◆ Your instructions
Write out every entry exactly as it appears.

Segment Open

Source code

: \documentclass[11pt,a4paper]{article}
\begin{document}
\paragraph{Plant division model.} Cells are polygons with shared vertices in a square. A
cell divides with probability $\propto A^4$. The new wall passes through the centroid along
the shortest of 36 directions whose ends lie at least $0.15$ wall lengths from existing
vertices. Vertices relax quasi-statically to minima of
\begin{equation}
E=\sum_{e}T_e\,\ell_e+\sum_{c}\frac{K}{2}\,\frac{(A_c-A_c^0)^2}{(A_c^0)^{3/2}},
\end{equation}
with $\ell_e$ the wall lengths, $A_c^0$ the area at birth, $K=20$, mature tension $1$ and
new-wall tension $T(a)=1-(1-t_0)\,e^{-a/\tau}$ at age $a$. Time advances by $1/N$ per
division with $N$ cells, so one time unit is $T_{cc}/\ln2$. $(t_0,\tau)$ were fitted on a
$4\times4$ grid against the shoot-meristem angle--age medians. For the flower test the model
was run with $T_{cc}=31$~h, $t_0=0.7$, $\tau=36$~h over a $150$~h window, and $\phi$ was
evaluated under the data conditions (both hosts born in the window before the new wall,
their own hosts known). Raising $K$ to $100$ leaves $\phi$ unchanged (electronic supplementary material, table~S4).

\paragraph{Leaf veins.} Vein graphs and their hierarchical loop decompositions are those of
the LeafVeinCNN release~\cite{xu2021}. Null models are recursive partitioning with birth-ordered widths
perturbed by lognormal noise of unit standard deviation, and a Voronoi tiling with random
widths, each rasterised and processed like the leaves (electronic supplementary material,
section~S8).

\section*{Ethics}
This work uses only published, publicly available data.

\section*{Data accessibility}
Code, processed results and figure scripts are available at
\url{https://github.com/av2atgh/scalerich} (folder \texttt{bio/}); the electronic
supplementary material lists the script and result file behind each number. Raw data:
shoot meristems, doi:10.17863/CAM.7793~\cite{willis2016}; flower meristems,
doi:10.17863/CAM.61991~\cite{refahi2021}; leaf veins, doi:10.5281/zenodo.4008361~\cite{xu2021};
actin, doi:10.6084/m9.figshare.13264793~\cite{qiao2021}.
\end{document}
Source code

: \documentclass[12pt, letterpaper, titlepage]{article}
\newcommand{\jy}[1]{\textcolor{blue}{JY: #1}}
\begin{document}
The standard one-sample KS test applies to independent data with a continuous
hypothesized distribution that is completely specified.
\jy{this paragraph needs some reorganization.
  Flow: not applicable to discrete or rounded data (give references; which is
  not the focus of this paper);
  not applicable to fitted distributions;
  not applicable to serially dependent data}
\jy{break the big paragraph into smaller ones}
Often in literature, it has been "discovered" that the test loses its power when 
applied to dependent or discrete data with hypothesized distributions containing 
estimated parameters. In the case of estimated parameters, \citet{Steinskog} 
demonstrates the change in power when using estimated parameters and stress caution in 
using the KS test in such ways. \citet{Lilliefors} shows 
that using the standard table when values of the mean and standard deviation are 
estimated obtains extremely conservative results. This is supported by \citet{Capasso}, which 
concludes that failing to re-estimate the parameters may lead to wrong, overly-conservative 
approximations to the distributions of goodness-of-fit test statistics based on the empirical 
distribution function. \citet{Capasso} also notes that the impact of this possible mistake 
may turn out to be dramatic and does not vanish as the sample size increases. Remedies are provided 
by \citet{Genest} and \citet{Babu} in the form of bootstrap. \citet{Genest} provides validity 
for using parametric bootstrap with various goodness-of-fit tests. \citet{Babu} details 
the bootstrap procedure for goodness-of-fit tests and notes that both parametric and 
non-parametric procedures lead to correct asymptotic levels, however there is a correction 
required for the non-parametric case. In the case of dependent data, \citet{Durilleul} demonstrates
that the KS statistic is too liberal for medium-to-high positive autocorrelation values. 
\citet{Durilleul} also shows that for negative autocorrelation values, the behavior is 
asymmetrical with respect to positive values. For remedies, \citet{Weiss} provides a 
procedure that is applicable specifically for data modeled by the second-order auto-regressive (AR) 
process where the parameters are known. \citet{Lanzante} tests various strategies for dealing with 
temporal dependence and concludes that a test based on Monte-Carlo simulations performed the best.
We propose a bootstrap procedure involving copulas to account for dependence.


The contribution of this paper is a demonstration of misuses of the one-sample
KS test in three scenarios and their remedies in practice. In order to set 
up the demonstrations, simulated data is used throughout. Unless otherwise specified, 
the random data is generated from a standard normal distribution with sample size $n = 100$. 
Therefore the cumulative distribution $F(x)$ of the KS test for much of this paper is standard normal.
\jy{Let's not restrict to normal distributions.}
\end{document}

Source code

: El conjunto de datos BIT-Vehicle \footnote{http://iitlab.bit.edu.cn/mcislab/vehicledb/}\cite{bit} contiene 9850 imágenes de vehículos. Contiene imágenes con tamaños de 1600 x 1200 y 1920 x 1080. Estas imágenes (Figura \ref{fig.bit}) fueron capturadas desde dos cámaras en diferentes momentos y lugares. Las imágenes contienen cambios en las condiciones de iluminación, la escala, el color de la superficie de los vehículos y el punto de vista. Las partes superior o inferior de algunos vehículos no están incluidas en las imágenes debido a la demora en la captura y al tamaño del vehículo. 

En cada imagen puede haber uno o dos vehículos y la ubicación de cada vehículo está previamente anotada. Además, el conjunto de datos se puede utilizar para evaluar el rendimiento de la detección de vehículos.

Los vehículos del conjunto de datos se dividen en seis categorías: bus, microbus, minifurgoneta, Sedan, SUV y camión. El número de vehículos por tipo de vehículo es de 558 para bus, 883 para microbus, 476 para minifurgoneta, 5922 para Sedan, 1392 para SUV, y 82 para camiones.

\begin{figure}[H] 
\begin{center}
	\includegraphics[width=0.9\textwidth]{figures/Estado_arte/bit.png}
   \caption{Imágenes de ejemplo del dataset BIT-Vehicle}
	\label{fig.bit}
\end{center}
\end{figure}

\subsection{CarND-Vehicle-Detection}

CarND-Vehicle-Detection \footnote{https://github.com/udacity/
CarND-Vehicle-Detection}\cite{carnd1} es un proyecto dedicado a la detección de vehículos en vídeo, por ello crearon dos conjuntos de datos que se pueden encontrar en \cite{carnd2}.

Segment Closed

◆ Answer section
Source code

: \documentclass[11pt,a4paper]{article}
\begin{document}
\paragraph{Plant division model.} Cells are polygons with shared vertices in a square. A
cell divides with probability $\propto A^4$. The new wall passes through the centroid along
the shortest of 36 directions whose ends lie at least $0.15$ wall lengths from existing
vertices. Vertices relax quasi-statically to minima of
\begin{equation}
E=\sum_{e}T_e\,\ell_e+\sum_{c}\frac{K}{2}\,\frac{(A_c-A_c^0)^2}{(A_c^0)^{3/2}},
\end{equation}
with $\ell_e$ the wall lengths, $A_c^0$ the area at birth, $K=20$, mature tension $1$ and
new-wall tension $T(a)=1-(1-t_0)\,e^{-a/\tau}$ at age $a$. Time advances by $1/N$ per
division with $N$ cells, so one time unit is $T_{cc}/\ln2$. $(t_0,\tau)$ were fitted on a
$4\times4$ grid against the shoot-meristem angle--age medians. For the flower test the model
was run with $T_{cc}=31$~h, $t_0=0.7$, $\tau=36$~h over a $150$~h window, and $\phi$ was
evaluated under the data conditions (both hosts born in the window before the new wall,
their own hosts known). Raising $K$ to $100$ leaves $\phi$ unchanged (electronic supplementary material, table~S4).

\paragraph{Leaf veins.} Vein graphs and their hierarchical loop decompositions are those of
the LeafVeinCNN release~\cite{xu2021}. Null models are recursive partitioning with birth-ordered widths
perturbed by lognormal noise of unit standard deviation, and a Voronoi tiling with random
widths, each rasterised and processed like the leaves (electronic supplementary material,
section~S8).

\section*{Ethics}
This work uses only published, publicly available data.

\section*{Data accessibility}
Code, processed results and figure scripts are available at
\url{https://github.com/av2atgh/scalerich} (folder \texttt{bio/}); the electronic
supplementary material lists the script and result file behind each number. Raw data:
shoot meristems, doi:10.17863/CAM.7793~\cite{willis2016}; flower meristems,
doi:10.17863/CAM.61991~\cite{refahi2021}; leaf veins, doi:10.5281/zenodo.4008361~\cite{xu2021};
actin, doi:10.6084/m9.figshare.13264793~\cite{qiao2021}.
\end{document}
Source code

: \documentclass[12pt, letterpaper, titlepage]{article}
\newcommand{\jy}[1]{\textcolor{blue}{JY: #1}}
\begin{document}
The standard one-sample KS test applies to independent data with a continuous
hypothesized distribution that is completely specified.
\jy{this paragraph needs some reorganization.
  Flow: not applicable to discrete or rounded data (give references; which is
  not the focus of this paper);
  not applicable to fitted distributions;
  not applicable to serially dependent data}
\jy{break the big paragraph into smaller ones}
Often in literature, it has been "discovered" that the test loses its power when 
applied to dependent or discrete data with hypothesized distributions containing 
estimated parameters. In the case of estimated parameters, \citet{Steinskog} 
demonstrates the change in power when using estimated parameters and stress caution in 
using the KS test in such ways. \citet{Lilliefors} shows 
that using the standard table when values of the mean and standard deviation are 
estimated obtains extremely conservative results. This is supported by \citet{Capasso}, which 
concludes that failing to re-estimate the parameters may lead to wrong, overly-conservative 
approximations to the distributions of goodness-of-fit test statistics based on the empirical 
distribution function. \citet{Capasso} also notes that the impact of this possible mistake 
may turn out to be dramatic and does not vanish as the sample size increases. Remedies are provided 
by \citet{Genest} and \citet{Babu} in the form of bootstrap. \citet{Genest} provides validity 
for using parametric bootstrap with various goodness-of-fit tests. \citet{Babu} details 
the bootstrap procedure for goodness-of-fit tests and notes that both parametric and 
non-parametric procedures lead to correct asymptotic levels, however there is a correction 
required for the non-parametric case. In the case of dependent data, \citet{Durilleul} demonstrates
that the KS statistic is too liberal for medium-to-high positive autocorrelation values. 
\citet{Durilleul} also shows that for negative autocorrelation values, the behavior is 
asymmetrical with respect to positive values. For remedies, \citet{Weiss} provides a 
procedure that is applicable specifically for data modeled by the second-order auto-regressive (AR) 
process where the parameters are known. \citet{Lanzante} tests various strategies for dealing with 
temporal dependence and concludes that a test based on Monte-Carlo simulations performed the best.
We propose a bootstrap procedure involving copulas to account for dependence.


The contribution of this paper is a demonstration of misuses of the one-sample
KS test in three scenarios and their remedies in practice. In order to set 
up the demonstrations, simulated data is used throughout. Unless otherwise specified, 
the random data is generated from a standard normal distribution with sample size $n = 100$. 
Therefore the cumulative distribution $F(x)$ of the KS test for much of this paper is standard normal.
\jy{Let's not restrict to normal distributions.}
\end{document}

Source code

: El conjunto de datos BIT-Vehicle \footnote{http://iitlab.bit.edu.cn/mcislab/vehicledb/}\cite{bit} contiene 9850 imágenes de vehículos. Contiene imágenes con tamaños de 1600 x 1200 y 1920 x 1080. Estas imágenes (Figura \ref{fig.bit}) fueron capturadas desde dos cámaras en diferentes momentos y lugares. Las imágenes contienen cambios en las condiciones de iluminación, la escala, el color de la superficie de los vehículos y el punto de vista. Las partes superior o inferior de algunos vehículos no están incluidas en las imágenes debido a la demora en la captura y al tamaño del vehículo. 

En cada imagen puede haber uno o dos vehículos y la ubicación de cada vehículo está previamente anotada. Además, el conjunto de datos se puede utilizar para evaluar el rendimiento de la detección de vehículos.

Los vehículos del conjunto de datos se dividen en seis categorías: bus, microbus, minifurgoneta, Sedan, SUV y camión. El número de vehículos por tipo de vehículo es de 558 para bus, 883 para microbus, 476 para minifurgoneta, 5922 para Sedan, 1392 para SUV, y 82 para camiones.

\begin{figure}[H] 
\begin{center}
	\includegraphics[width=0.9\textwidth]{figures/Estado_arte/bit.png}
   \caption{Imágenes de ejemplo del dataset BIT-Vehicle}
	\label{fig.bit}
\end{center}
\end{figure}

\subsection{CarND-Vehicle-Detection}

CarND-Vehicle-Detection \footnote{https://github.com/udacity/
CarND-Vehicle-Detection}\cite{carnd1} es un proyecto dedicado a la detección de vehículos en vídeo, por ello crearon dos conjuntos de datos que se pueden encontrar en \cite{carnd2}.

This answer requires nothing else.